/KOL

Library for Kernel Online Learning

Primary LanguageC++

LIBOKL-- A Library for Online Kernel Learning Algorithms

Authors: Lu Jing, Wu Yue, Steven Hoi

Contact: chhoi@ntu.edu.sg, jing.lu.2014@phdis.smu.edu.sg

LIBOKL is a package for solving large scale online kernel learning tasks. The current version is in C++ and has a total of 10 different online single kernel learning algorithm for binary classification, which are all widely used in online kernel learning research. We also provide other packages for multi-class classification and regression and multiple kernel learning. See the link at the end.

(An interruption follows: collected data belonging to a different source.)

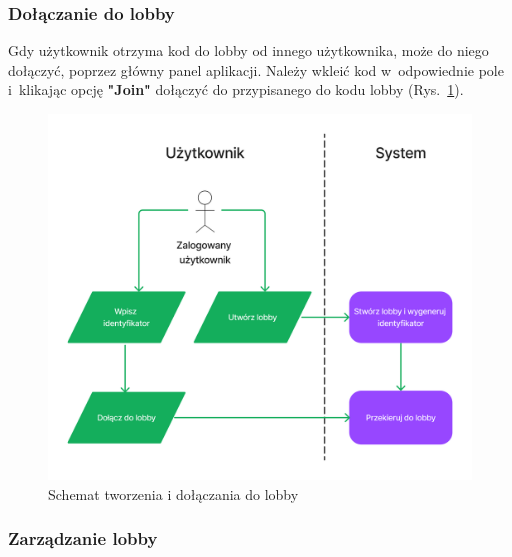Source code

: \subsubsection{Dołączanie do lobby}

Gdy użytkownik otrzyma kod do lobby od innego użytkownika, może
do niego dołączyć, poprzez główny panel aplikacji. Należy wkleić
kod w~odpowiednie pole i~klikając opcję \textbf{"Join"}
dołączyć do przypisanego do kodu lobby (Rys.~\ref{fig:schemat_create_join_lobby}).

\begin{figure}[h]
  \centering
  \includegraphics[width=\textwidth]{img/schematy/create_join_lobby.png}
  \caption{Schemat tworzenia i dołączania do lobby}
  \label{fig:schemat_create_join_lobby}
\end{figure}

\FloatBarrier

\subsubsection{Zarządzanie lobby}

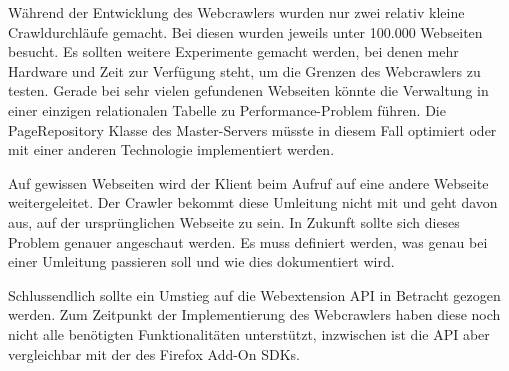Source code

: Während der Entwicklung des Webcrawlers wurden nur zwei relativ kleine Crawldurchläufe gemacht. Bei diesen wurden jeweils unter 100.000 Webseiten besucht. Es sollten weitere Experimente gemacht werden, bei denen mehr Hardware und Zeit zur Verfügung steht, um die Grenzen des Webcrawlers zu testen. Gerade bei sehr vielen gefundenen Webseiten könnte die Verwaltung in einer einzigen relationalen Tabelle zu Performance-Problem führen. Die PageRepository Klasse des Master-Servers müsste in diesem Fall optimiert oder mit einer anderen Technologie implementiert werden. 

Auf gewissen Webseiten wird der Klient beim Aufruf auf eine andere Webseite weitergeleitet. Der Crawler bekommt diese Umleitung nicht mit und geht davon aus, auf der ursprünglichen Webseite zu sein. In Zukunft sollte sich dieses Problem genauer angeschaut werden. Es muss definiert werden, was genau bei einer Umleitung passieren soll und wie dies dokumentiert wird.

Schlussendlich sollte ein Umstieg auf die Webextension API in Betracht gezogen werden. Zum Zeitpunkt der Implementierung des Webcrawlers haben diese noch nicht alle benötigten Funktionalitäten unterstützt, inzwischen ist die API aber vergleichbar mit der des Firefox Add-On SDKs.




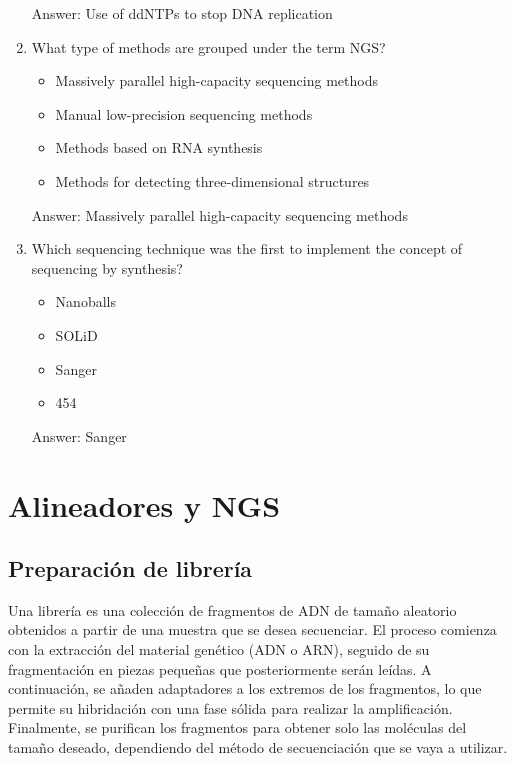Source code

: \begin{enumerate}
Answer: Use of ddNTPs to stop DNA replication

\item What type of methods are grouped under the term NGS?
\begin{itemize}
\item Massively parallel high-capacity sequencing methods
\item Manual low-precision sequencing methods
\item Methods based on RNA synthesis
\item Methods for detecting three-dimensional structures
\end{itemize}

Answer: Massively parallel high-capacity sequencing methods

\item Which sequencing technique was the first to implement the concept of sequencing by synthesis?
\begin{itemize}
\item Nanoballs
\item SOLiD
\item Sanger
\item 454
\end{itemize}

Answer: Sanger
\end{enumerate}

\section{Alineadores y NGS}
\subsection{Preparación de librería}
Una librería es una colección de fragmentos de ADN de tamaño aleatorio obtenidos a partir de una muestra que se desea secuenciar. El proceso comienza con la extracción del material genético (ADN o ARN), seguido de su fragmentación en piezas pequeñas que posteriormente serán leídas. A continuación, se añaden adaptadores a los extremos de los fragmentos, lo que permite su hibridación con una fase sólida para realizar la amplificación. Finalmente, se purifican los fragmentos para obtener solo las moléculas del tamaño deseado, dependiendo del método de secuenciación que se vaya a utilizar.

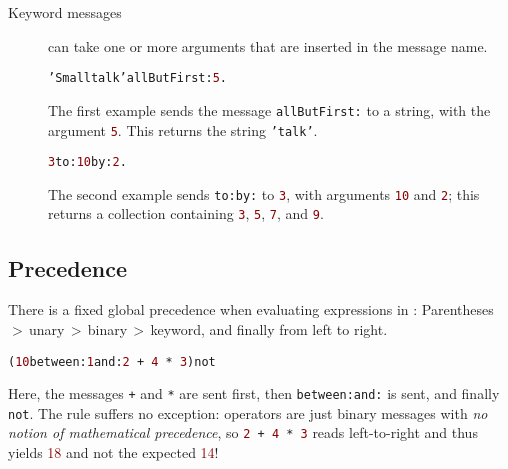\begin{description}
\item[Keyword messages] can take one or more arguments that are inserted in the message name.

\begin{alltt}
\textcolor{string}{'Smalltalk'} allButFirst: \textcolor{darkRed}{5}.
\end{alltt}

The first example sends the message \texttt{allButFirst:} to a string, with the argument \textcolor{darkRed}{\texttt{5}}.
This returns the string \textcolor{string}{\texttt{'talk'}}.

\begin{alltt}
\textcolor{darkRed}{3} to: \textcolor{darkRed}{10} by: \textcolor{darkRed}{2}.
\end{alltt}

The second example sends \texttt{to:by:} to \textcolor{darkRed}{\texttt{3}}, with arguments \textcolor{darkRed}{\texttt{10}} and \textcolor{darkRed}{\texttt{2}}; this returns a collection containing \textcolor{darkRed}{\texttt{3}}, \textcolor{darkRed}{\texttt{5}}, \textcolor{darkRed}{\texttt{7}}, and \textcolor{darkRed}{\texttt{9}}.

\end{description}


\subsection{Precedence}

There is a fixed global precedence when evaluating expressions in \PH: Parentheses\,$>$\,unary\,$>$\,binary\,$>$\,keyword, and finally from left to right.

\begin{alltt}
(\textcolor{darkRed}{10} between: \textcolor{darkRed}{1} and: \textcolor{darkRed}{2}\,+\,\textcolor{darkRed}{4}\,*\,\textcolor{darkRed}{3}) not
\end{alltt}

Here, the messages \texttt{+} and \texttt{*} are sent first, then \texttt{between:and:} is sent, and finally \texttt{not}.
The rule suffers no exception: operators are just binary messages with \emph{no notion of mathematical precedence}, so \texttt{\textcolor{darkRed}{2}\,+\,\textcolor{darkRed}{4}\,*\,\textcolor{darkRed}{3}} reads left-to-right and thus yields \textcolor{darkRed}{18} and not the expected \textcolor{darkRed}{14}!

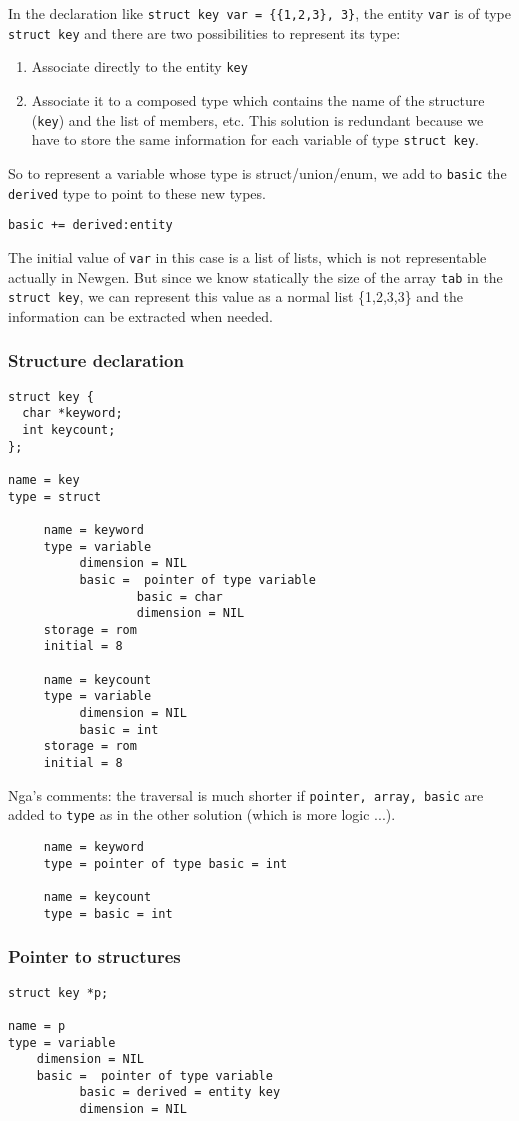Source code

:\documentclass[a4paper]{article}
\begin{document}
In the declaration like \verb/struct key var = {{1,2,3}, 3}/, the entity
\verb/var/ is of type \verb/struct key/ and there are two possibilities to
represent its type: 
\begin{enumerate}
\item Associate directly  to the entity \verb/key/
\item Associate it to a composed type which contains the name of the structure (\verb/key/)
and the list of
members, etc. This solution is redundant because we have to store the same
information for each variable of type
\verb/struct key/. 
\end{enumerate}
So to represent a variable whose type is struct/union/enum, we add to \verb/basic/ the \verb/derived/ type to point to
these new types. 

\verb/basic += derived:entity/

The initial value of \verb/var/ in this case is a list of lists, which is
not representable actually in Newgen. But since we know statically the
size of the array \verb/tab/ in the \verb/struct key/, we can represent
this value as a normal list \{1,2,3,3\} and the information can be extracted
when needed. 
\subsubsection{Structure declaration}
\begin{verbatim}
struct key {
  char *keyword;
  int keycount;
};

name = key
type = struct 

     name = keyword
     type = variable
          dimension = NIL
          basic =  pointer of type variable
                  basic = char
                  dimension = NIL
     storage = rom
     initial = 8

     name = keycount
     type = variable
          dimension = NIL
          basic = int
     storage = rom
     initial = 8
\end{verbatim}
Nga's comments: the traversal is much shorter if 
\verb/pointer, array, basic/ are added to \verb/type/ as in the other
solution (which is more logic ...).
\begin{verbatim}
     name = keyword
     type = pointer of type basic = int

     name = keycount
     type = basic = int
\end{verbatim}
\subsubsection{Pointer to structures}
\begin{verbatim}
struct key *p;

name = p
type = variable
    dimension = NIL
    basic =  pointer of type variable
          basic = derived = entity key
          dimension = NIL
\end{verbatim}
\end{document}
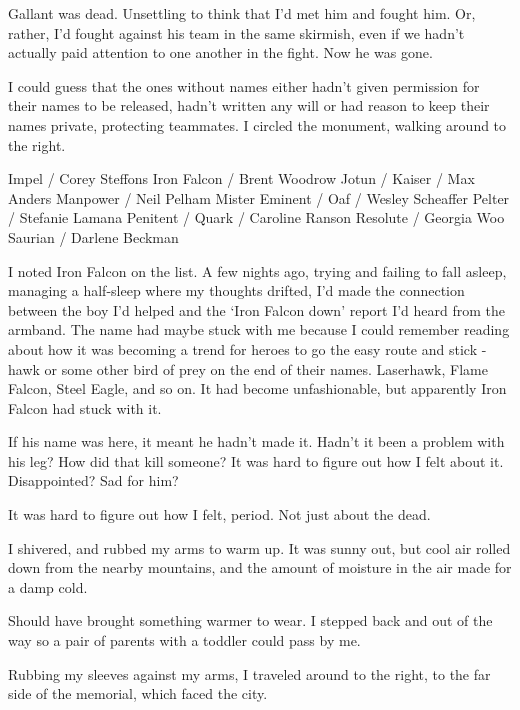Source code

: Gallant was dead. Unsettling to think that I'd met him and fought him.   Or, rather, I'd fought against his team in the same skirmish, even if we hadn't actually paid attention to one another in the fight.  Now he was gone.



I could guess that the ones without names either hadn't given permission for their names to be released, hadn't written any will or had reason to keep their names private, protecting teammates.  I circled the monument, walking around to the right.



Impel / Corey Steffons
Iron Falcon / Brent Woodrow
Jotun /
Kaiser / Max Anders
Manpower / Neil Pelham
Mister Eminent /
Oaf / Wesley Scheaffer
Pelter / Stefanie Lamana
Penitent /
Quark / Caroline Ranson
Resolute / Georgia Woo
Saurian / Darlene Beckman



I noted Iron Falcon on the list.  A few nights ago, trying and failing to fall asleep, managing a half-sleep where my thoughts drifted, I'd made the connection between the boy I'd helped and the `Iron Falcon down' report I'd heard from the armband.  The name had maybe stuck with me because I could remember reading about how it was becoming a trend for heroes to go the easy route and stick -hawk or some other bird of prey on the end of their names.  Laserhawk, Flame Falcon, Steel Eagle, and so on.  It had become unfashionable, but apparently Iron Falcon had stuck with it.



If his name was here, it meant he hadn't made it.  Hadn't it been a problem with his leg?  How did that kill someone?  It was hard to figure out how I felt about it.  Disappointed?  Sad for him?



It was hard to figure out how I felt, period.  Not just about the dead.



I shivered, and rubbed my arms to warm up.  It was sunny out, but cool air rolled down from the nearby mountains, and the amount of moisture in the air made for a damp cold.



Should have brought something warmer to wear.  I stepped back and out of the way so a pair of parents with a toddler could pass by me.



Rubbing my sleeves against my arms, I traveled around to the right, to the far side of the memorial, which faced the city.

The algorithms in this package includes:

  1. Perceptron: The kernelized Perceptron without budget maintainance. http://cseweb.ucsd.edu/~yfreund/papers/LargeMarginsUsingPerceptron.pdf

  2. Online Gradient Descent (OGD): The kernelized online gradient descent algorithm without budget maintainance. http://eprints.pascal-network.org/archive/00002055/01/KivSmoWil04.pdf

  3. Random Budget Perceptron (RBP): Budgeted perceptron algorithm with random support vector removal strategy. http://air.unimi.it/bitstream/2434/26350/1/J29.pdf

  4. Forgetron: Forgetron algorithm that maintains the budget size by discarding the oldest support vectors. http://papers.nips.cc/paper/2806-the-forgetron-a-kernel-based-perceptron-on-a-fixed-budget.pdf

  5. Projectron: The Projectron algorithm using budget projection strategy. http://eprints.pascal-network.org/archive/00004472/01/355.pdf

  6. Projectron++: The aggressive version of Projectron algorithm that updates with both margin error and mistake case. http://eprints.pascal-network.org/archive/00004472/01/355.pdf

  7. BPAs: The budget passive-aggressive algrotihtm with simple supprot removal strategy. http://machinelearning.wustl.edu/mlpapers/paper_files/AISTATS2010_WangV10.pdf

  8. BOGD: The budget online gradient descent algorithm by SV removal strategy http://arxiv.org/ftp/arxiv/papers/1206/1206.4633.pdf

  9. FOGD: The Fourier Online Gradient Descent algorithm using functional approximation method. http://jingonline.weebly.com/uploads/5/3/7/3/53733905/lu15a.pdf

  10. NOGD: The Nystrom Online Gradient Descent algorithm using functional approximation method.[pdf] http://jingonline.weebly.com/uploads/5/3/7/3/53733905/lu15a.pdf

The last two were proposed by our group and published on Journal of Machine Learning Research. If you need to use this code package, please cite our paper as:


Lu J, Hoi S C H, Wang J, et al. Large scale online kernel learning[J]. Journal of Machine Learning Research, 2016, 17(47): 1.

or bib:


@article{lu2016large, title={Large scale online kernel learning}, author={Lu, Jing and Hoi, Steven CH and Wang, Jialei and Zhao, Peilin and Liu, Zhi-Yong}, journal={Journal of Machine Learning Research}, volume={17}, number={47}, pages={1}, year={2016}, publisher={Journal of Machine Learning Research/Microtome Publishing} }


To get started, please refer to the file install.pdf, which provide a detailed step-by-step guide on the installation of this package. Before it, an Eigen package is needed (http://eigen.tuxfamily.org/index.php?title=Main_Page). After building, we get an executable file KOL and use it in command line.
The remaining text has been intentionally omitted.